Pourtant, je l’admirai cette grande femme élancée qui m’avait donné la vie et me la retirait petit à petit.
J’ai été un bébé calme et dormeur, sûrement pour ne pas trop la déranger?…
Enfant je ne souriais pas, mon visage était de marbre. Débrouillarde, bottes enfilées je suivais ma mère. Je l’accompagnais comme une deuxième ombre plus petite. Son ombre on ne s’en soucie pas, mais on ne peut pas s’en séparer. C’était ça ma relation avec elle.
Mon prénom, sur le registre de la mairie était Mona.

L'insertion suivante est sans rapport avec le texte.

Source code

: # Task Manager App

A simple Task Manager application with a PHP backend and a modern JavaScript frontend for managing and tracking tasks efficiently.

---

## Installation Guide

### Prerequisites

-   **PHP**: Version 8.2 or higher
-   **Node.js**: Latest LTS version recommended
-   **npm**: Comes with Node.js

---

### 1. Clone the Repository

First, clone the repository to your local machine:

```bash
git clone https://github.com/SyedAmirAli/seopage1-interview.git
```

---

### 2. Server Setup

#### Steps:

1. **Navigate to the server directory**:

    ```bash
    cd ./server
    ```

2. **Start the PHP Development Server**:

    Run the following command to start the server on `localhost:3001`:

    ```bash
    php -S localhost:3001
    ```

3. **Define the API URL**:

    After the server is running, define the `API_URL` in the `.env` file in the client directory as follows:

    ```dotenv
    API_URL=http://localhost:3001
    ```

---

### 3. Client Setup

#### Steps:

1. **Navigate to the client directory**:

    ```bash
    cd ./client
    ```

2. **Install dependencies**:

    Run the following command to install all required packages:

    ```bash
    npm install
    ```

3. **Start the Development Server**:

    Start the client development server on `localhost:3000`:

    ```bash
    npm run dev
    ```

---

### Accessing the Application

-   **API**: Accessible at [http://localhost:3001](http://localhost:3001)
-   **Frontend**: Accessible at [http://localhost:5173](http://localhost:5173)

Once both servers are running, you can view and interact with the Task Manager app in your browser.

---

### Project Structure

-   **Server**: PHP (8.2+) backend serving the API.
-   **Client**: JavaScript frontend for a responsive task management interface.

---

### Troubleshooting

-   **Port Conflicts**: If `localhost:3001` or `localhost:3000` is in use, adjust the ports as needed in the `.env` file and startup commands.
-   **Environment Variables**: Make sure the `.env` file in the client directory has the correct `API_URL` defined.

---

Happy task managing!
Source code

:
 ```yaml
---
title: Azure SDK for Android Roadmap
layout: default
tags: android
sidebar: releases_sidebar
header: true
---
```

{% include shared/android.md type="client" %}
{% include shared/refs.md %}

Pourquoi Mona? Je crois que c’était ma grand-mère qui avait été me déclarer et je crois qu’elle aimait ce tableau, celui de la Joconde. Pourtant, tout le monde m’appelait Paille, car j’en avais souvent dans les cheveux.

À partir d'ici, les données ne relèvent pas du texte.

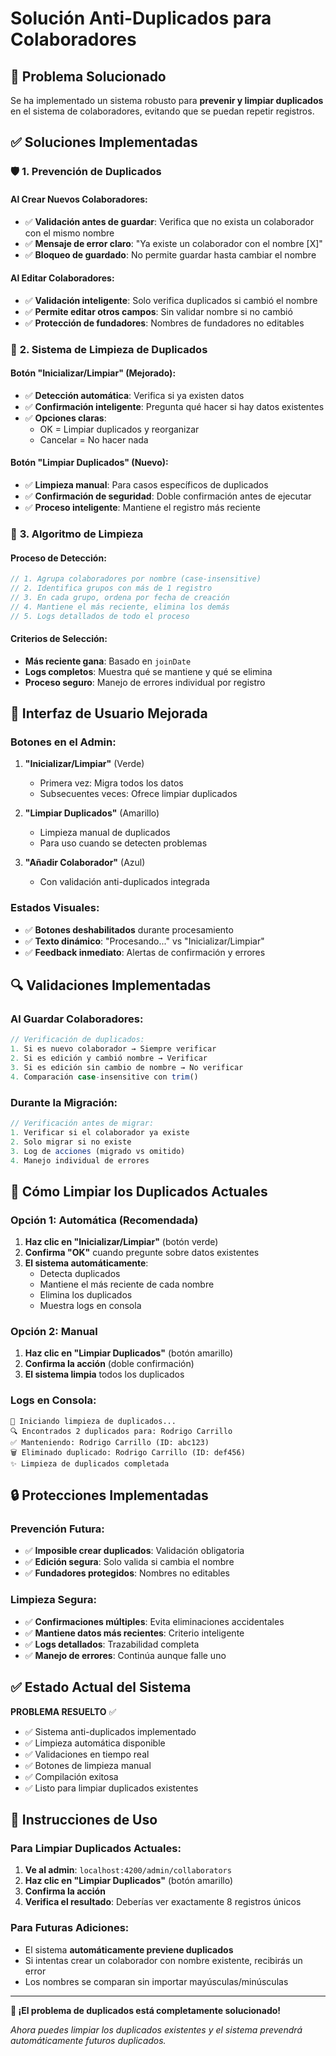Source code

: # Solución Anti-Duplicados para Colaboradores

## 🚨 Problema Solucionado

Se ha implementado un sistema robusto para **prevenir y limpiar duplicados** en el sistema de colaboradores, evitando que se puedan repetir registros.

## ✅ Soluciones Implementadas

### 🛡️ **1. Prevención de Duplicados**

#### **Al Crear Nuevos Colaboradores:**
- ✅ **Validación antes de guardar**: Verifica que no exista un colaborador con el mismo nombre
- ✅ **Mensaje de error claro**: "Ya existe un colaborador con el nombre [X]"
- ✅ **Bloqueo de guardado**: No permite guardar hasta cambiar el nombre

#### **Al Editar Colaboradores:**
- ✅ **Validación inteligente**: Solo verifica duplicados si cambió el nombre
- ✅ **Permite editar otros campos**: Sin validar nombre si no cambió
- ✅ **Protección de fundadores**: Nombres de fundadores no editables

### 🧹 **2. Sistema de Limpieza de Duplicados**

#### **Botón "Inicializar/Limpiar" (Mejorado):**
- ✅ **Detección automática**: Verifica si ya existen datos
- ✅ **Confirmación inteligente**: Pregunta qué hacer si hay datos existentes
- ✅ **Opciones claras**: 
  - OK = Limpiar duplicados y reorganizar
  - Cancelar = No hacer nada

#### **Botón "Limpiar Duplicados" (Nuevo):**
- ✅ **Limpieza manual**: Para casos específicos de duplicados
- ✅ **Confirmación de seguridad**: Doble confirmación antes de ejecutar
- ✅ **Proceso inteligente**: Mantiene el registro más reciente

### 🔧 **3. Algoritmo de Limpieza**

#### **Proceso de Detección:**
```typescript
// 1. Agrupa colaboradores por nombre (case-insensitive)
// 2. Identifica grupos con más de 1 registro
// 3. En cada grupo, ordena por fecha de creación
// 4. Mantiene el más reciente, elimina los demás
// 5. Logs detallados de todo el proceso
```

#### **Criterios de Selección:**
- **Más reciente gana**: Basado en `joinDate`
- **Logs completos**: Muestra qué se mantiene y qué se elimina
- **Proceso seguro**: Manejo de errores individual por registro

## 🎯 Interfaz de Usuario Mejorada

### **Botones en el Admin:**
1. **"Inicializar/Limpiar"** (Verde)
   - Primera vez: Migra todos los datos
   - Subsecuentes veces: Ofrece limpiar duplicados

2. **"Limpiar Duplicados"** (Amarillo)
   - Limpieza manual de duplicados
   - Para uso cuando se detecten problemas

3. **"Añadir Colaborador"** (Azul)
   - Con validación anti-duplicados integrada

### **Estados Visuales:**
- ✅ **Botones deshabilitados** durante procesamiento
- ✅ **Texto dinámico**: "Procesando..." vs "Inicializar/Limpiar"
- ✅ **Feedback inmediato**: Alertas de confirmación y errores

## 🔍 Validaciones Implementadas

### **Al Guardar Colaboradores:**
```typescript
// Verificación de duplicados:
1. Si es nuevo colaborador → Siempre verificar
2. Si es edición y cambió nombre → Verificar
3. Si es edición sin cambio de nombre → No verificar
4. Comparación case-insensitive con trim()
```

### **Durante la Migración:**
```typescript
// Verificación antes de migrar:
1. Verificar si el colaborador ya existe
2. Solo migrar si no existe
3. Log de acciones (migrado vs omitido)
4. Manejo individual de errores
```

## 🧹 Cómo Limpiar los Duplicados Actuales

### **Opción 1: Automática (Recomendada)**
1. **Haz clic en "Inicializar/Limpiar"** (botón verde)
2. **Confirma "OK"** cuando pregunte sobre datos existentes
3. **El sistema automáticamente**:
   - Detecta duplicados
   - Mantiene el más reciente de cada nombre
   - Elimina los duplicados
   - Muestra logs en consola

### **Opción 2: Manual**
1. **Haz clic en "Limpiar Duplicados"** (botón amarillo)
2. **Confirma la acción** (doble confirmación)
3. **El sistema limpia** todos los duplicados

### **Logs en Consola:**
```
🧹 Iniciando limpieza de duplicados...
🔍 Encontrados 2 duplicados para: Rodrigo Carrillo
✅ Manteniendo: Rodrigo Carrillo (ID: abc123)
🗑️ Eliminado duplicado: Rodrigo Carrillo (ID: def456)
✨ Limpieza de duplicados completada
```

## 🔒 Protecciones Implementadas

### **Prevención Futura:**
- ✅ **Imposible crear duplicados**: Validación obligatoria
- ✅ **Edición segura**: Solo valida si cambia el nombre
- ✅ **Fundadores protegidos**: Nombres no editables

### **Limpieza Segura:**
- ✅ **Confirmaciones múltiples**: Evita eliminaciones accidentales
- ✅ **Mantiene datos más recientes**: Criterio inteligente
- ✅ **Logs detallados**: Trazabilidad completa
- ✅ **Manejo de errores**: Continúa aunque falle uno

## ✅ Estado Actual del Sistema

**PROBLEMA RESUELTO** ✅
- ✅ Sistema anti-duplicados implementado
- ✅ Limpieza automática disponible
- ✅ Validaciones en tiempo real
- ✅ Botones de limpieza manual
- ✅ Compilación exitosa
- ✅ Listo para limpiar duplicados existentes

## 🚀 Instrucciones de Uso

### **Para Limpiar Duplicados Actuales:**
1. **Ve al admin**: `localhost:4200/admin/collaborators`
2. **Haz clic en "Limpiar Duplicados"** (botón amarillo)
3. **Confirma la acción**
4. **Verifica el resultado**: Deberías ver exactamente 8 registros únicos

### **Para Futuras Adiciones:**
- El sistema **automáticamente previene duplicados**
- Si intentas crear un colaborador con nombre existente, recibirás un error
- Los nombres se comparan sin importar mayúsculas/minúsculas

---

**🎉 ¡El problema de duplicados está completamente solucionado!**

*Ahora puedes limpiar los duplicados existentes y el sistema prevendrá automáticamente futuros duplicados.*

Maintenant, je me souviens aimer l’odeur de la paille et je crois qu’elle en était imprégnée. Nous avions peu de contact physique, mais elle aimait me coiffer. Je devais rester immobile pendant qu’elle tressait finement et avec une certaine brutalité ma chevelure frisée. Alors qu’elle tirait sur mon cuir chevelu, je reniflais chaque fragrance, je dégustais chaque passage de doigt dans mes cheveux, comme un « câlin » qu’elle m’offrait.
Je ne parlais pas ou peu, à l’école je ne dérangeais personne mais j’écoutais avec attention. C’est aussi à cette époque que je me suis sentie m’éteindre. A chaque lecture d’album décrivant l’amour inconditionnel d’une mère ou d’un père. A « l’heure des mamans » où je voyais les autres mère avec leurs enfants, chacun de ces moments me tuait un peu plus du dedans.
Mon père? Je n’ai jamais su qui il était et aujourd’hui encore je l’ignore.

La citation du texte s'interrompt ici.